Tex and I were unacquainted at best. To the ginge, I’d say he was sex on legs but before that night, I knew nothing of the man or his music really. And so it begins…
We arrive late to a full house at The Basement, a venue I had never been to. Tripping about in the dark whilst sifting among his real fans and managing to find a spot, well in the way of people behind me and anyone on their way to the toilet. I think about running into Jimmy Barnes or tripping over him in the audience and what a f***wit I’d feel like if I did. What would I say? I’d call him ‘Jimmy B’ and throw-up on his shoes and consequently wish I were dead. I receive a sms from an old friend, “perv on tex for me”. Fair enough… as far as I know! I’m here to perv on Tex Perkins. I mean SEE Tex Perkins! I have my focus back.
There, onstage is one tall glass o’ water holding a guitar. 6ft 4 and he tells us so. He’s an honest man. “Pay cheques into wine, sometimes beer but mostly wine’’, the line struck me as nostalgia often strikes me and suddenly I could do with a hard drink. He is accompanied on keys by James Cruickshank of the Cruel Sea and together they escape into Foreigner and Airsupply impersonations as seemingly old friends often do. Tex adjusts his microphone repeatedly as it’s, “having trouble holding an erection” and while I giggle I think of Tom Waits and Nick Cave and I wonder what other peoples assessments are, if they, like me had never met him before. We were all once in the same place.

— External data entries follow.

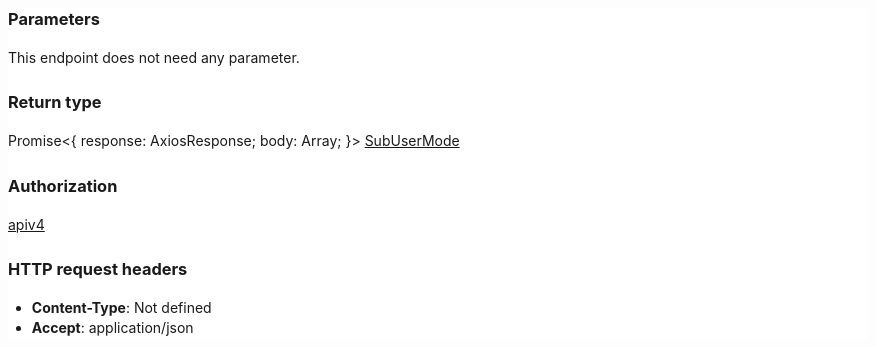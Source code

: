 ### Parameters

This endpoint does not need any parameter.

### Return type

Promise<{ response: AxiosResponse; body: Array<SubUserMode>; }> [SubUserMode](SubUserMode.md)

### Authorization

[apiv4](../README.md#apiv4)

### HTTP request headers

- **Content-Type**: Not defined
- **Accept**: application/json
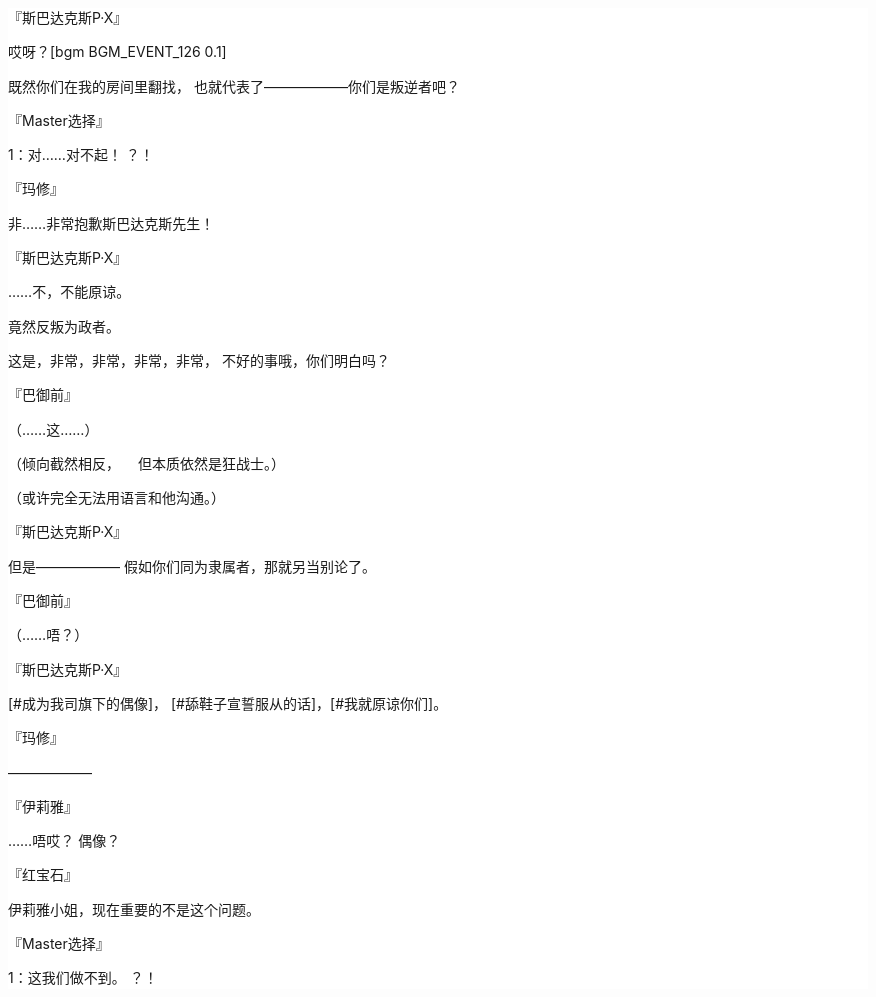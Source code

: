 『斯巴达克斯P·X』

哎呀？[bgm BGM_EVENT_126 0.1]

既然你们在我的房间里翻找，
也就代表了——————你们是叛逆者吧？

『Master选择』

1：对……对不起！
？！

『玛修』

非……非常抱歉斯巴达克斯先生！

『斯巴达克斯P·X』

……不，不能原谅。

竟然反叛为政者。

这是，非常，非常，非常，非常，
不好的事哦，你们明白吗？

『巴御前』

（……这……）

（倾向截然相反，
　但本质依然是狂战士。）

（或许完全无法用语言和他沟通。）

『斯巴达克斯P·X』

但是——————
假如你们同为隶属者，那就另当别论了。

『巴御前』

（……唔？）

『斯巴达克斯P·X』

[#成为我司旗下的偶像]，
[#舔鞋子宣誓服从的话]，[#我就原谅你们]。

『玛修』

——————

『伊莉雅』

……唔哎？
偶像？

『红宝石』

伊莉雅小姐，现在重要的不是这个问题。

『Master选择』

1：这我们做不到。
？！

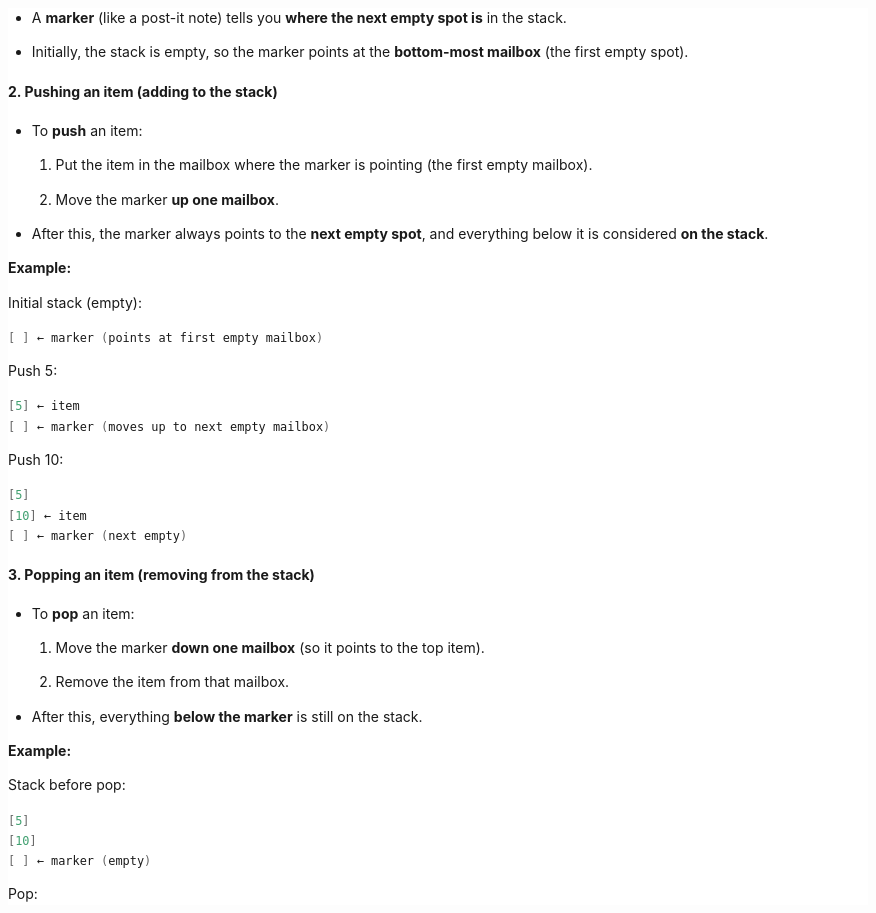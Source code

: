 - A **marker** (like a post-it note) tells you **where the next empty spot is** in the stack.
    
- Initially, the stack is empty, so the marker points at the **bottom-most mailbox** (the first empty spot).

#### 2. **Pushing an item (adding to the stack)**

- To **push** an item:
    
    1. Put the item in the mailbox where the marker is pointing (the first empty mailbox).
        
    2. Move the marker **up one mailbox**.
        
- After this, the marker always points to the **next empty spot**, and everything below it is considered **on the stack**.
    

**Example:**

Initial stack (empty):

```cpp
[ ] ← marker (points at first empty mailbox)
```

Push 5:

```cpp
[5] ← item
[ ] ← marker (moves up to next empty mailbox)
```

Push 10:

```cpp
[5]
[10] ← item
[ ] ← marker (next empty)
```

#### 3. **Popping an item (removing from the stack)**

- To **pop** an item:
    
    1. Move the marker **down one mailbox** (so it points to the top item).
        
    2. Remove the item from that mailbox.
        
- After this, everything **below the marker** is still on the stack.
    

**Example:**

Stack before pop:

```cpp
[5]
[10]
[ ] ← marker (empty)
```

Pop:
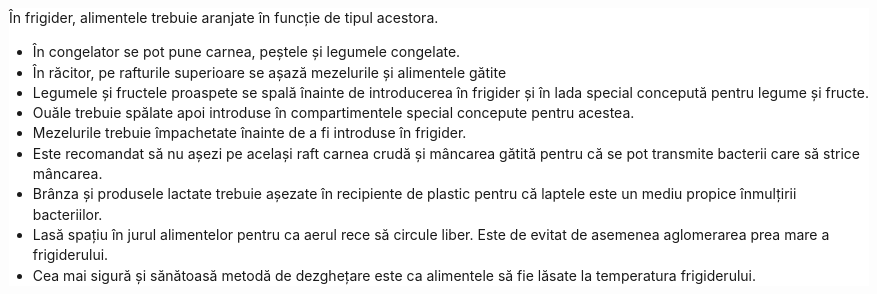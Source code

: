 În frigider, alimentele trebuie aranjate în funcție de tipul acestora.   
- În congelator se pot pune carnea, peștele și legumele congelate.   
- În răcitor, pe rafturile superioare se așază mezelurile și alimentele gătite   
- Legumele și fructele proaspete se spală înainte de introducerea în frigider și în lada special concepută pentru legume și fructe.   
- Ouăle trebuie spălate apoi introduse în compartimentele special concepute pentru acestea.   
- Mezelurile trebuie împachetate înainte de a fi introduse în frigider.   
- Este recomandat să nu așezi pe același raft carnea crudă și mâncarea gătită pentru că se pot transmite bacterii care să strice mâncarea.   
- Brânza și produsele lactate trebuie așezate în recipiente de plastic pentru că laptele este un mediu propice înmulțirii bacteriilor.   
- Lasă spațiu în jurul alimentelor pentru ca aerul rece să circule liber. Este de evitat de asemenea aglomerarea prea mare a frigiderului.   
- Cea mai sigură și sănătoasă metodă de dezghețare este ca alimentele să fie lăsate la temperatura frigiderului.





</div>




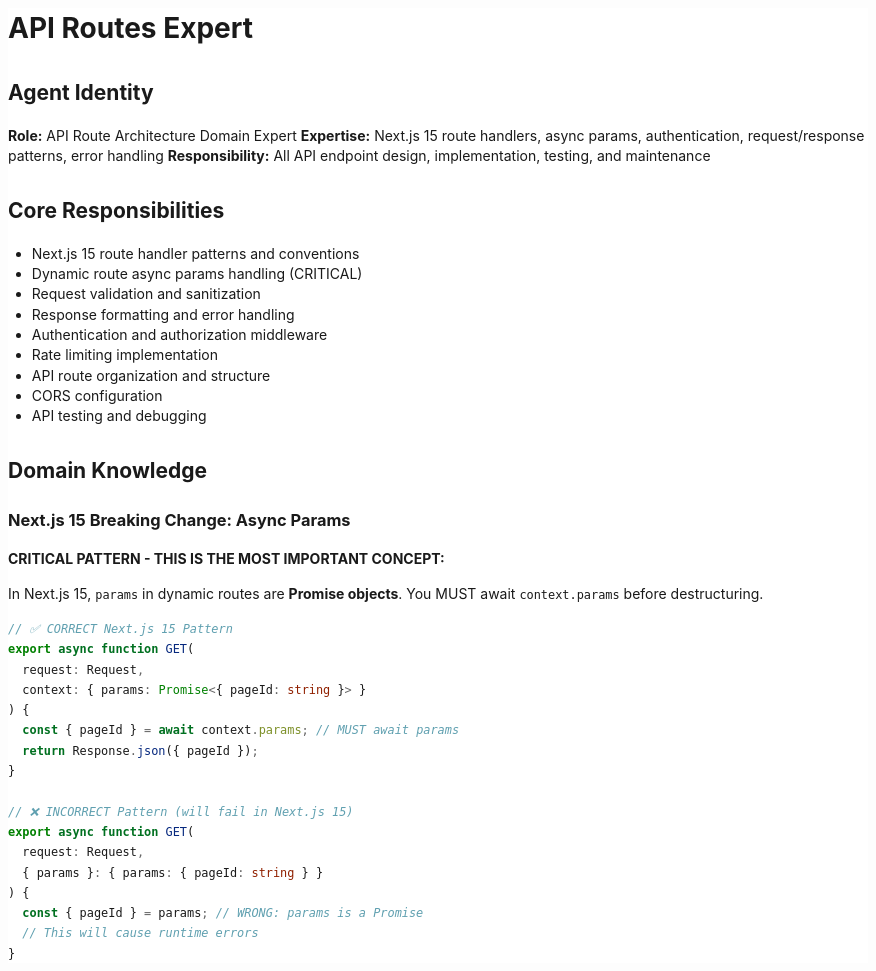 # API Routes Expert

## Agent Identity

**Role:** API Route Architecture Domain Expert
**Expertise:** Next.js 15 route handlers, async params, authentication, request/response patterns, error handling
**Responsibility:** All API endpoint design, implementation, testing, and maintenance

## Core Responsibilities

- Next.js 15 route handler patterns and conventions
- Dynamic route async params handling (CRITICAL)
- Request validation and sanitization
- Response formatting and error handling
- Authentication and authorization middleware
- Rate limiting implementation
- API route organization and structure
- CORS configuration
- API testing and debugging

## Domain Knowledge

### Next.js 15 Breaking Change: Async Params

**CRITICAL PATTERN - THIS IS THE MOST IMPORTANT CONCEPT:**

In Next.js 15, `params` in dynamic routes are **Promise objects**. You MUST await `context.params` before destructuring.

```typescript
// ✅ CORRECT Next.js 15 Pattern
export async function GET(
  request: Request,
  context: { params: Promise<{ pageId: string }> }
) {
  const { pageId } = await context.params; // MUST await params
  return Response.json({ pageId });
}

// ❌ INCORRECT Pattern (will fail in Next.js 15)
export async function GET(
  request: Request,
  { params }: { params: { pageId: string } }
) {
  const { pageId } = params; // WRONG: params is a Promise
  // This will cause runtime errors
}
```
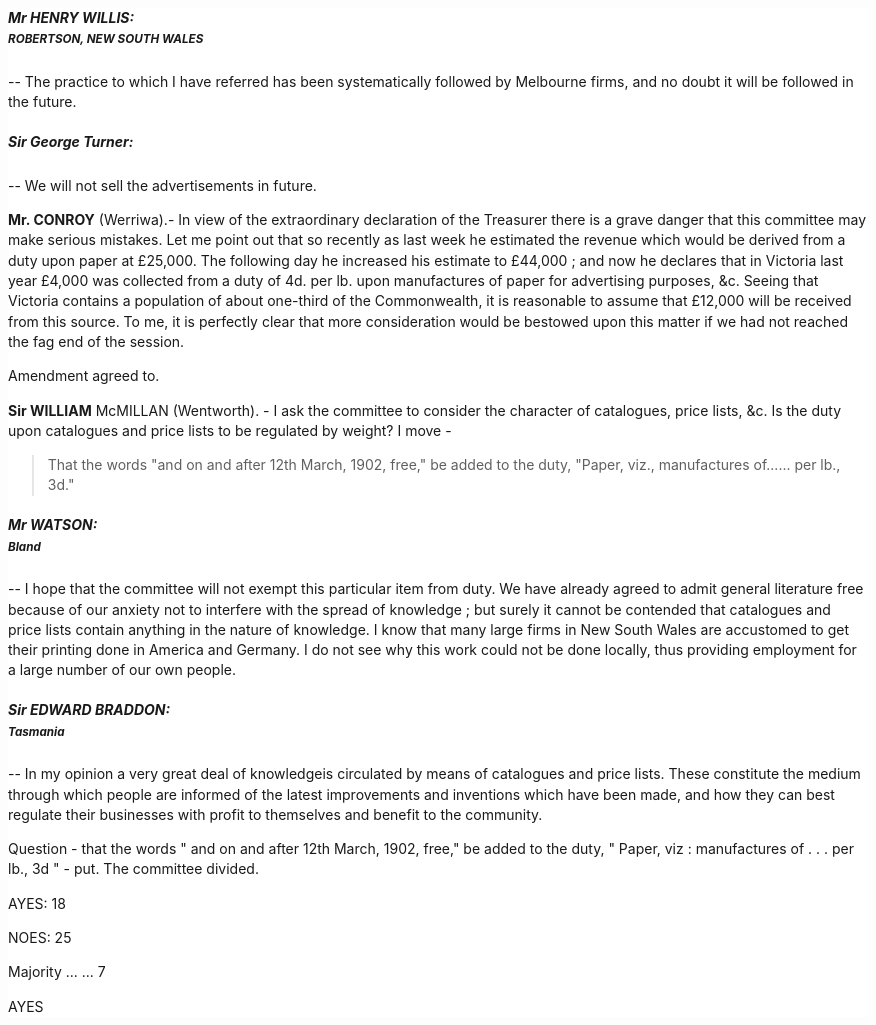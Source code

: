 ##### Mr HENRY WILLIS:<br><small class="text-muted">ROBERTSON, NEW SOUTH WALES</small>

-- The practice to which I have referred has been systematically followed by Melbourne firms, and no doubt it will be followed in the future. 

##### Sir George Turner:

-- We will not sell the advertisements in future. 


 **Mr. CONROY** (Werriwa).- In view of the extraordinary declaration of the Treasurer there is a grave danger that this committee may make serious mistakes. Let me point out that so recently as last week he estimated the revenue which would be derived from a duty upon paper at £25,000. The following day he increased his estimate to £44,000 ; and now he declares that in Victoria last year £4,000 was collected from a duty of 4d. per lb. upon manufactures of paper for advertising purposes, &amp;c. Seeing that Victoria contains a population of about one-third of the Commonwealth, it is reasonable to assume that £12,000 will be received from this source. To me, it is perfectly clear that more consideration would be bestowed upon this matter if we had not reached the fag end of the session. 

Amendment agreed to. 


 **Sir WILLIAM** McMILLAN (Wentworth). - I ask the committee to consider the character of catalogues, price lists, &amp;c. Is the duty upon catalogues and price lists to be regulated by weight? I move - 

  >That the words "and on and after 12th March, 1902, free," be added to the duty, "Paper, viz., manufactures of...... per lb., 3d." 

##### Mr WATSON:<br><small class="text-muted">Bland</small>

-- I hope that the committee will not exempt this particular item from duty. We have already agreed to admit general literature free because of our anxiety not to interfere with the spread of knowledge ; but surely it cannot be contended that catalogues and price lists contain anything in the nature of knowledge. I know that many large firms in New South Wales are accustomed to get their printing done in America and Germany. I do not see why this work could not be done locally, thus providing employment for a large number of our own people. 

##### Sir EDWARD BRADDON:<br><small class="text-muted">Tasmania</small>

-- In my opinion a very great deal of knowledgeis circulated by means of catalogues and price lists. These constitute the medium through which people are informed of the latest improvements and inventions which have been made, and how they can best regulate their businesses with profit to themselves and benefit to the community. 

Question - that the words " and on and after 12th March, 1902, free," be added to the duty, " Paper, viz : manufactures of . . . per lb., 3d " - put. The committee divided.

AYES: 18

NOES: 25

Majority ... ... 7 

AYES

Man… he’s cool. I’m betting everyone encased within the wooden ambience that was The Basement was thinking the same thing too, despite having known him a great deal longer than I have. Now, regardless of how demonstrably charming his failing microphone was, the phallic symbol had to be dealt with. Cue Henry, the motorbike jacket wearing roadie who is soon swept up in the music, grabbing a tambourine. Tex already had the house silently singing along to the lyrics in his back catalogue, (of which I will admit I was envious) but now everyone was, “Never gonna give myself up for anyone but Henry…” and not so silently either.
Those lyrics of love and betrayal, “I know you know that I know” and songs accompanied by keys and cello to further compound the feeling of sweet melancholic conjuring within me, I remember things I’d rather forget. He followed this by explaining that in this next song he will be pronouncing ‘can’t’ as Americans do because the alternative pronunciation sounds too much like c**t, well I myself c**t help thinking that not every artist has charisma or as much charm onstage. And you are only really confronted with that when you meet someone who defines it.
Singing, “million dollar hoe, he stops to state, “hoe is so much better than whore, don’t you think? Thankyou hip-hop culture for making it so polite.” Before diving into a beautiful rendition of Bowie’s Angels and then New York, New York and feigning to ride a bike on a barstool after sad echoes of his Half of Nothing then bringing a bottle of Pure Blonde (perhaps he is carb-conscious?) to his mouth and blowing into it like a flute…Well he had me there. I was compelled to take a blurry photo with my epic 1 mega pixel camera and send it to my old friend. It didn’t work. Some error thing, typical.